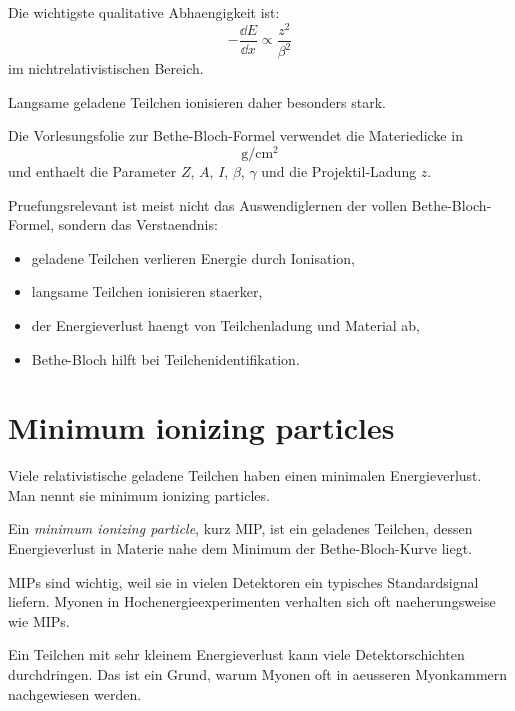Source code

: \begin{conceptbox}
Die wichtigste qualitative Abhaengigkeit ist:
\[
    -\frac{\dd E}{\dd x}
    \propto
    \frac{z^2}{\beta^2}
\]
im nichtrelativistischen Bereich.

Langsame geladene Teilchen ionisieren daher besonders stark.
\end{conceptbox}

\begin{notebox}
Die Vorlesungsfolie zur Bethe-Bloch-Formel verwendet die Materiedicke in
\[
    \mathrm{g/cm^2}
\]
und enthaelt die Parameter $Z$, $A$, $I$, $\beta$, $\gamma$ und die Projektil-Ladung
$z$.
\end{notebox}

\begin{examtipbox}
Pruefungsrelevant ist meist nicht das Auswendiglernen der vollen Bethe-Bloch-Formel,
sondern das Verstaendnis:
\begin{itemize}
    \item geladene Teilchen verlieren Energie durch Ionisation,
    \item langsame Teilchen ionisieren staerker,
    \item der Energieverlust haengt von Teilchenladung und Material ab,
    \item Bethe-Bloch hilft bei Teilchenidentifikation.
\end{itemize}
\end{examtipbox}

\section{Minimum ionizing particles}

Viele relativistische geladene Teilchen haben einen minimalen Energieverlust.
Man nennt sie minimum ionizing particles.

\begin{definitionbox}
Ein \emph{minimum ionizing particle}, kurz MIP, ist ein geladenes Teilchen, dessen
Energieverlust in Materie nahe dem Minimum der Bethe-Bloch-Kurve liegt.
\end{definitionbox}

\begin{conceptbox}
MIPs sind wichtig, weil sie in vielen Detektoren ein typisches Standardsignal liefern.
Myonen in Hochenergieexperimenten verhalten sich oft naeherungsweise wie MIPs.
\end{conceptbox}

\begin{notebox}
Ein Teilchen mit sehr kleinem Energieverlust kann viele Detektorschichten durchdringen.
Das ist ein Grund, warum Myonen oft in aeusseren Myonkammern nachgewiesen werden.
\end{notebox}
------
- Exercise requirements:
Once the pictures are dropped, repeat the data above exactly.

- Exercise result:
Source code

: \begin{conceptbox}
Die wichtigste qualitative Abhaengigkeit ist:
\[
    -\frac{\dd E}{\dd x}
    \propto
    \frac{z^2}{\beta^2}
\]
im nichtrelativistischen Bereich.

Langsame geladene Teilchen ionisieren daher besonders stark.
\end{conceptbox}

\begin{notebox}
Die Vorlesungsfolie zur Bethe-Bloch-Formel verwendet die Materiedicke in
\[
    \mathrm{g/cm^2}
\]
und enthaelt die Parameter $Z$, $A$, $I$, $\beta$, $\gamma$ und die Projektil-Ladung
$z$.
\end{notebox}

\begin{examtipbox}
Pruefungsrelevant ist meist nicht das Auswendiglernen der vollen Bethe-Bloch-Formel,
sondern das Verstaendnis:
\begin{itemize}
    \item geladene Teilchen verlieren Energie durch Ionisation,
    \item langsame Teilchen ionisieren staerker,
    \item der Energieverlust haengt von Teilchenladung und Material ab,
    \item Bethe-Bloch hilft bei Teilchenidentifikation.
\end{itemize}
\end{examtipbox}

\section{Minimum ionizing particles}

Viele relativistische geladene Teilchen haben einen minimalen Energieverlust.
Man nennt sie minimum ionizing particles.

\begin{definitionbox}
Ein \emph{minimum ionizing particle}, kurz MIP, ist ein geladenes Teilchen, dessen
Energieverlust in Materie nahe dem Minimum der Bethe-Bloch-Kurve liegt.
\end{definitionbox}

\begin{conceptbox}
MIPs sind wichtig, weil sie in vielen Detektoren ein typisches Standardsignal liefern.
Myonen in Hochenergieexperimenten verhalten sich oft naeherungsweise wie MIPs.
\end{conceptbox}

\begin{notebox}
Ein Teilchen mit sehr kleinem Energieverlust kann viele Detektorschichten durchdringen.
Das ist ein Grund, warum Myonen oft in aeusseren Myonkammern nachgewiesen werden.
\end{notebox}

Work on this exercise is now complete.